The main body of the semicircular vestment appears to have been made in Italy around the year 1480. Its orphrey, or ornamented border, was probably Flemish in origin and consists of six embroidered panels.

The hood depicts the Adoration of the Magi, from which the cope derives its name, and other scenes depicted include the visit of the Queen of Sheba to King Solomon.

The earliest historical reference to this extremely rare vestment was found by Waterford historians in the will of the dean of the medieval Catholic cathedral, John Collyn, dated 1481.

It passed to the Protestant bishop during the Reformation, and references in the city archives indicate that the Corporation was given custody of it in the late 16th century, in pledge for a sum of £400.

The Corporation has a letter, dated 1637, in which Lord Deputy Wentworth (who was later beheaded by the Cromwellians) demanded the return of the cope. It was apparently hidden for safekeeping during the Cromwellian invasion, and when rediscovered in 1777 it was presented by the then Church of Ireland bishop to the Catholic dean as an ecumenical gesture.

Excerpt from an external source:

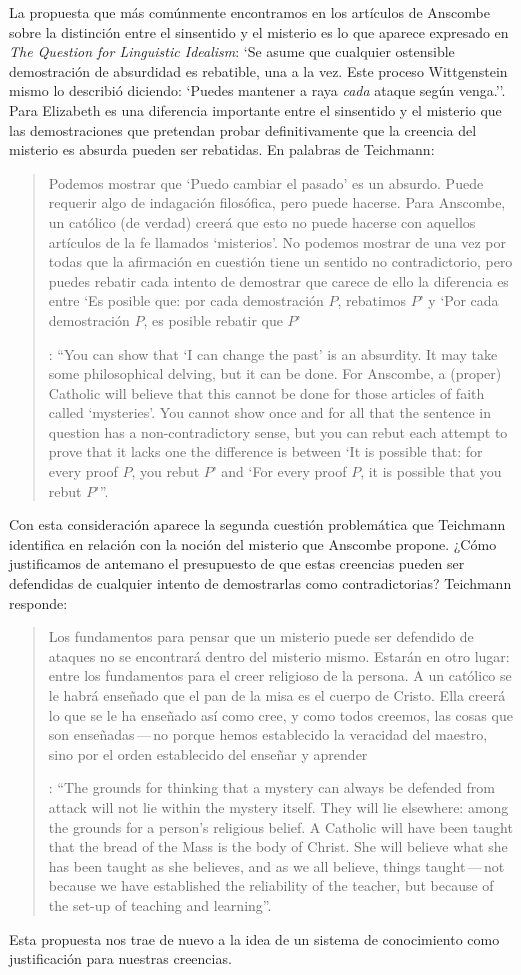La propuesta que más comúnmente encontramos en los artículos de Anscombe sobre la distinción entre el sinsentido y el misterio es lo que aparece expresado en \emph{The Question for Linguistic Idealism}: \enquote*{Se asume que cualquier ostensible demostración de absurdidad es rebatible, una a la vez. Este proceso Wittgenstein mismo lo describió diciendo: `Puedes mantener a raya \emph{cada} ataque según venga.'}. Para Elizabeth es una diferencia importante entre el sinsentido y el misterio que las demostraciones que pretendan probar definitivamente que la creencia del misterio es absurda pueden ser rebatidas. En palabras de Teichmann: \blockquote[{\Cite[213-214]{teichmann2008ans}}: \enquote{You can show that `I can change the past' is an absurdity. It may take some philosophical delving, but it can be done. For Anscombe, a (proper) Catholic will believe that this cannot be done for those articles of faith called `mysteries'. \textelp{} You cannot show once and for all that the sentence in question has a non-contradictory sense, but you can rebut each attempt to prove that it lacks one \textelp{} the difference is between `It is possible that: for every proof $P$, you rebut $P$' and `For every proof $P$, it is possible that you rebut $P$'}.]{Podemos mostrar que `Puedo cambiar el pasado' es un absurdo. Puede requerir algo de indagación filosófica, pero puede hacerse. Para Anscombe, un católico (de verdad) creerá que esto no puede hacerse con aquellos artículos de la fe llamados `misterios'. \textelp{} No podemos mostrar de una vez por todas que la afirmación en cuestión tiene un sentido no contradictorio, pero puedes rebatir cada intento de demostrar que carece de ello \textelp{} la diferencia es entre `Es posible que: por cada demostración $P$, rebatimos $P$' y `Por cada demostración $P$, es posible rebatir que $P$'}. Con esta consideración aparece la segunda cuestión problemática que Teichmann identifica en relación con la noción del misterio que Anscombe propone. ¿Cómo justificamos de antemano el presupuesto de que estas creencias pueden ser defendidas de cualquier intento de demostrarlas como contradictorias? Teichmann responde: \blockquote[{\Cite[213-214]{teichmann2008ans}}: \enquote{The grounds for thinking that a mystery can always be defended from attack will not lie within the mystery itself. They will lie elsewhere: among the grounds for a person's religious belief. A Catholic will have been taught that the bread of the Mass is the body of Christ. She will believe what she has been taught as she believes, and as we all believe, things taught\,---\,not because we have established the reliability of the teacher, but because of the set-up of teaching and learning}.]{Los fundamentos para pensar que un misterio puede ser defendido de ataques no se encontrará dentro del misterio mismo. Estarán en otro lugar: entre los fundamentos para el creer religioso de la persona. A un católico se le habrá enseñado que el pan de la misa es el cuerpo de Cristo. Ella creerá lo que se le ha enseñado así como cree, y como todos creemos, las cosas que son enseñadas\,---\,no porque hemos establecido la veracidad del maestro, sino por el orden establecido del enseñar y aprender}. Esta propuesta nos trae de nuevo a la idea de un sistema de conocimiento como justificación para nuestras creencias.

The present Catholic bishop, Dr William Lee, has now approved the transfer of the cope from the National Museum on loan to the Corporation for display in the new heritage centre.

The pre-Reformation vestment, which has been dated by experts from London's Victoria and Albert Museum, will be displayed along with another highly treasured item in the civic regalia of Waterford, the "cap of maintenance" sent by Henry VIII to the mayor of the city in the mid16th century.